C’est là que se terminait habituellement le récit de mon père, récit que m’a rappelé la fameuse fronde dont je vous ai entretenu et qui, après avoir été conservée si longtemps dans ma famille et lui avoir rendu tant de services signalés, joua son reste contre le cheval de mer : elle put encore me servir en envoyant par ma main, ainsi que je vous l’ai raconté, une bombe au milieu des Espagnols, et en sauvant mes deux amis de la potence ; mais ce fut là son dernier exploit ; elle s’en alla en grande partie avec la bombe, et le morceau, ce qui m’en resta dans la main, est conservé aujourd’hui dans les archives de notre famille, à côté d’un grand nombre d’antiquités des plus précieuses.

Peu de temps après, je quittai Gibraltar et retournai en Angleterre, où il m’arriva une des plus singulières aventures de ma vie.

Je m’étais rendu à Wapping pour surveiller l’embarquement de divers objets que j’envoyais à plusieurs de mes amis de Hambourg ; l’opération terminée, je revins par le Tower Wharf. Il était midi, et j’étais horriblement fatigué ; pour échapper à l’ardeur du soleil, j’imaginai de me fourrer dans un des canons de la tour afin de prendre un peu de repos : à peine installé, je m’endormis profondément. Or, il se trouvait que nous étions précisément au 1er juin, jour anniversaire de la naissance du roi Georges III, et, à une heure, tous les canons devaient tirer pour fêter cette solennité. On les avait chargés le matin, et comme personne ne pouvait soupçonner ma présence en pareil lieu, je fus lancé par-dessus les maisons, de l’autre côté du fleuve, dans une cour de ferme entre Benmondsey et Deptford. Je tombai sur une grande meule de foin, où je restai sans me réveiller, — ce qui s’explique par l’étourdissement qui m’avait saisi dans le trajet.

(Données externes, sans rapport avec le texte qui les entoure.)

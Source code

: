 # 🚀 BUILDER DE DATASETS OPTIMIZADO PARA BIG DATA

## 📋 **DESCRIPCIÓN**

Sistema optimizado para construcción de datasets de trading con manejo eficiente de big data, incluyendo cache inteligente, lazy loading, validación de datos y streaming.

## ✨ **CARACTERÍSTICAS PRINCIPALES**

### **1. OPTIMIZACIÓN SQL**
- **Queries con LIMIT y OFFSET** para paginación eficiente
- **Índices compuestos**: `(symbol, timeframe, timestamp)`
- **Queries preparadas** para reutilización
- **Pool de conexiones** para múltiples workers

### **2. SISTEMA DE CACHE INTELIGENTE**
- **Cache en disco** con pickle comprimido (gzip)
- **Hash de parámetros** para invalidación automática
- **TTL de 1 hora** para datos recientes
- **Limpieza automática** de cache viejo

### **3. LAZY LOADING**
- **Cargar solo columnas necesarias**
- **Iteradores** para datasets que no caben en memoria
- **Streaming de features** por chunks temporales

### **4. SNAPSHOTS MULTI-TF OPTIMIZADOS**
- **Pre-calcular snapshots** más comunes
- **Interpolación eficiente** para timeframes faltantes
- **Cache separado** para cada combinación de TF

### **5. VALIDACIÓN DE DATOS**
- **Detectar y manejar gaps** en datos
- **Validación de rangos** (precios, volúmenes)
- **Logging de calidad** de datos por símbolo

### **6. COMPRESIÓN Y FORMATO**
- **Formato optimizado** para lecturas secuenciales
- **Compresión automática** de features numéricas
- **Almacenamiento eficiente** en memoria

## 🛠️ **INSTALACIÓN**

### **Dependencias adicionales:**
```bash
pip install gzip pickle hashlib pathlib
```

Je tombai sur une grande meule de foin.

Environ trois mois après, le foin haussa si considérablement de prix, que le fermier jugea avantageux de vendre sa provision de fourrage. La meule où je me trouvais était la plus grande de toutes, et représentait au moins cinq cents quintaux. Ce fut donc par elle qu’on commença. Le bruit des gens qui y avaient appliqué leurs échelles pour l’escalader me réveilla enfin. Encore plongé dans un demi-sommeil, ne sachant pas où j’étais, je voulus m’enfuir et tombai juste sur le propriétaire du foin. Je ne me fis pas la plus légère égratignure dans cette chute, mais le fermier n’en fut que plus maltraité : il fut tué roide, car je lui avais, bien innocemment, cassé le col. Pour le repos de conscience, j’appris plus tard que le drôle était un infâme juif, qui entassait ses fruits et ses céréales dans son grenier, jusqu’au moment où leur rareté excessive lui permettrait de les vendre à des prix exorbitants : de sorte que cette mort violente fut une juste punition de ses crimes et un service rendu au bien public.

Mais quel fut mon étonnement, lorsque, entièrement revenu à moi-même, j’essayai de rattacher mes pensées présentes à celles avec lesquelles je m’étais endormi trois mois auparavant ! Quelle fut la surprise de mes amis de Londres en me voyant reparaître après les recherches infructueuses qu’ils avaient faites pour me retrouver ! Vous pouvez, messieurs, vous l’imaginer facilement.

Maintenant, messieurs, buvons un coup, que je vous raconte encore un couple de mes aventures de mer.